## [Plain-text document sources]

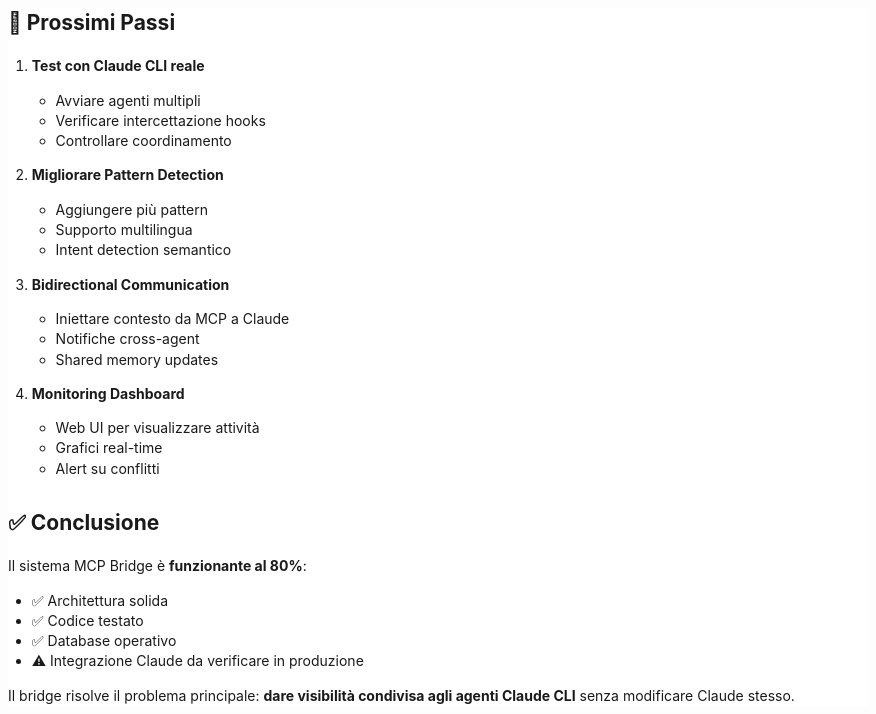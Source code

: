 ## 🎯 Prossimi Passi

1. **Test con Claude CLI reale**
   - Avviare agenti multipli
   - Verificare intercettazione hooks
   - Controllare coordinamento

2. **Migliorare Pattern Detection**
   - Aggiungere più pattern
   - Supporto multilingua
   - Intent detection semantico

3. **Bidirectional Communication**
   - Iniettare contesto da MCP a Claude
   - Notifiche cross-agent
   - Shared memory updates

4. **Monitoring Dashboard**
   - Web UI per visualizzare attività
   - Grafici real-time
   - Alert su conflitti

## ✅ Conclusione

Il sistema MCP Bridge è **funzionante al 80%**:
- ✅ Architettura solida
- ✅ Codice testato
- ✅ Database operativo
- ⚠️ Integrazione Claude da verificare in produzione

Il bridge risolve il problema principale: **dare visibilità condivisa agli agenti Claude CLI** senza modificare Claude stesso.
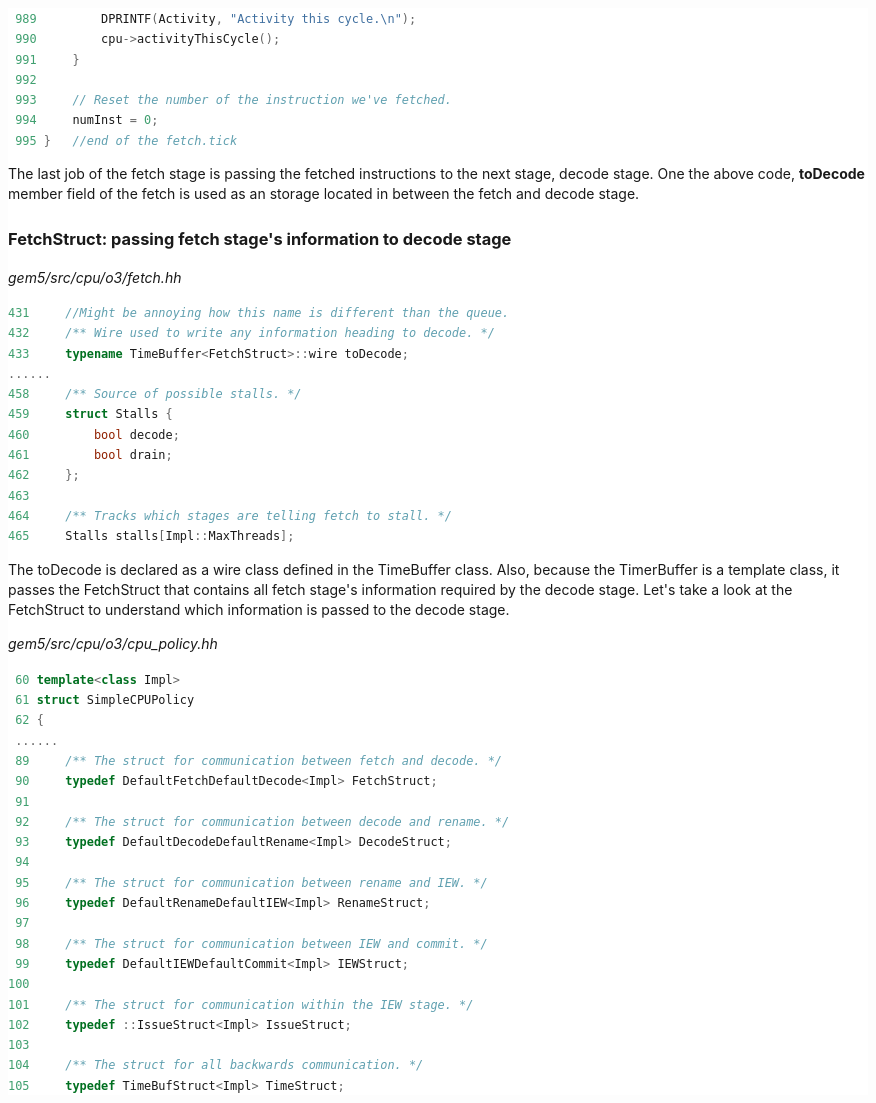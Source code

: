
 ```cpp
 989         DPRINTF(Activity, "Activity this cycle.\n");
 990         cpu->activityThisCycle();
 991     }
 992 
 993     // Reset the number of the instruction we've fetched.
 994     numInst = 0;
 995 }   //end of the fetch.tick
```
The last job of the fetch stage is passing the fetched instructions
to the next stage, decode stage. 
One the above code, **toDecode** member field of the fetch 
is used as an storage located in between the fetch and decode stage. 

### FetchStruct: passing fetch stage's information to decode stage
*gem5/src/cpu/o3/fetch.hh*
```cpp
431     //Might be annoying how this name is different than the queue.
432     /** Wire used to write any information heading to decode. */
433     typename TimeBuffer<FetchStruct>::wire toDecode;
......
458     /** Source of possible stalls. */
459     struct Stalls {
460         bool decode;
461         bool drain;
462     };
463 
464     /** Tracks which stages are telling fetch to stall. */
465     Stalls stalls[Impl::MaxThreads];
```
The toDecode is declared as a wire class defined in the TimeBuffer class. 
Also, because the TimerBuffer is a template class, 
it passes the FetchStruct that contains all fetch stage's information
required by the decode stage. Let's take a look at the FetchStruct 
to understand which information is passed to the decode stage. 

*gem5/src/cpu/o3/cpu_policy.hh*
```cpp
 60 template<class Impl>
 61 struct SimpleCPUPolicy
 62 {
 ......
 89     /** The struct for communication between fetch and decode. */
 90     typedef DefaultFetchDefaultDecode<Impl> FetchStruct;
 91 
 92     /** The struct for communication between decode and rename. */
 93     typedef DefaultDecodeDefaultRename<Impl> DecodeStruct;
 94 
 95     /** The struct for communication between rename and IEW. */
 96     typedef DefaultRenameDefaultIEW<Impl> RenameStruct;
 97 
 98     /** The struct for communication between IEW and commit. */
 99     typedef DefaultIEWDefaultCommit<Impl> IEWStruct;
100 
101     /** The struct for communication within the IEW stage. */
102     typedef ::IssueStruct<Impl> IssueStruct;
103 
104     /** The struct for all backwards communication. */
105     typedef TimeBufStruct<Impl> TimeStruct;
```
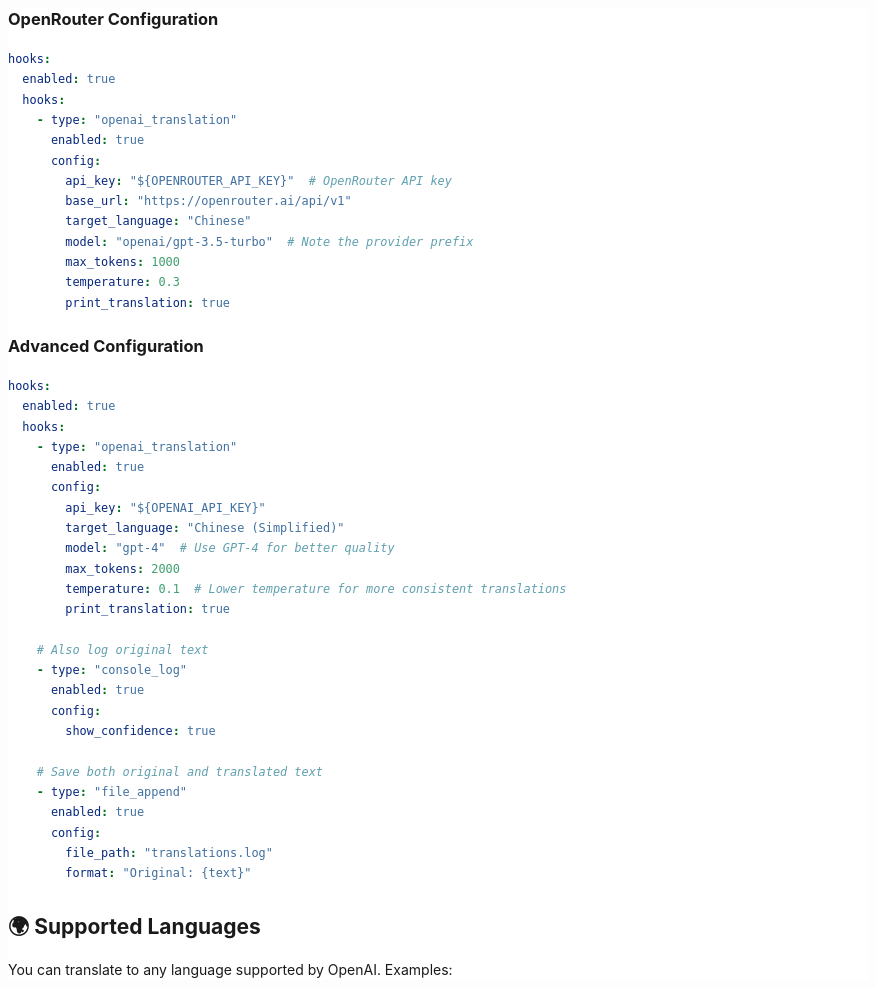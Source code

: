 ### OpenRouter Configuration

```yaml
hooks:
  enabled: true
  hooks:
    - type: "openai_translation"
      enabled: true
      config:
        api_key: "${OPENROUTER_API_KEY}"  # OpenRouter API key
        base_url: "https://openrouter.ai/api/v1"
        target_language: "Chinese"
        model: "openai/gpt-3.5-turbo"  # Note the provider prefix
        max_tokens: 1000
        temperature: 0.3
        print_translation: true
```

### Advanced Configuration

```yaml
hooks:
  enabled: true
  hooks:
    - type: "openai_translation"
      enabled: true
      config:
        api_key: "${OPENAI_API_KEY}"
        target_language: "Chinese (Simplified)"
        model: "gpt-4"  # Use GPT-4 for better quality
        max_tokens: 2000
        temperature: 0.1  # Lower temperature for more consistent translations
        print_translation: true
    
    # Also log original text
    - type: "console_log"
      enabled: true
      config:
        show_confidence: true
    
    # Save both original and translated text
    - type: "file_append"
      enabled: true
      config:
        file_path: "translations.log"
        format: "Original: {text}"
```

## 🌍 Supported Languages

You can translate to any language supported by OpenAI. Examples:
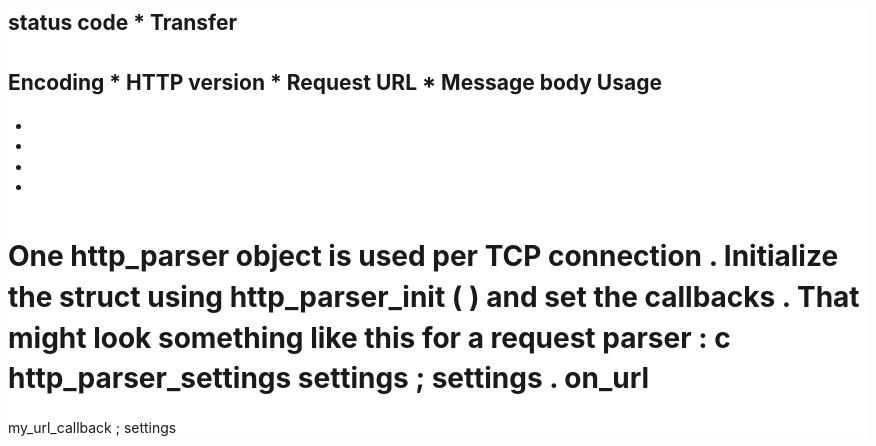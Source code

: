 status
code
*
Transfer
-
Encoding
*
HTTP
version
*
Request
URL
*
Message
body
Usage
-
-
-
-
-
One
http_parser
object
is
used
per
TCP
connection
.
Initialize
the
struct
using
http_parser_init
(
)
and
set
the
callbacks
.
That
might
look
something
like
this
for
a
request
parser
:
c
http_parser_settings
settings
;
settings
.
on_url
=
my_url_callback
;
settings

## [What the task asks]
Look above for the line that contains "## 🎯 Prossimi Passi". Starting there, transcribe every line exactly until you have copied the line that contains "- ✅ Codice testato".

## [Your solution]
: ## 🎯 Prossimi Passi

1. **Test con Claude CLI reale**
   - Avviare agenti multipli
   - Verificare intercettazione hooks
   - Controllare coordinamento

2. **Migliorare Pattern Detection**
   - Aggiungere più pattern
   - Supporto multilingua
   - Intent detection semantico

3. **Bidirectional Communication**
   - Iniettare contesto da MCP a Claude
   - Notifiche cross-agent
   - Shared memory updates

4. **Monitoring Dashboard**
   - Web UI per visualizzare attività
   - Grafici real-time
   - Alert su conflitti

## ✅ Conclusione

Il sistema MCP Bridge è **funzionante al 80%**:
- ✅ Architettura solida
- ✅ Codice testato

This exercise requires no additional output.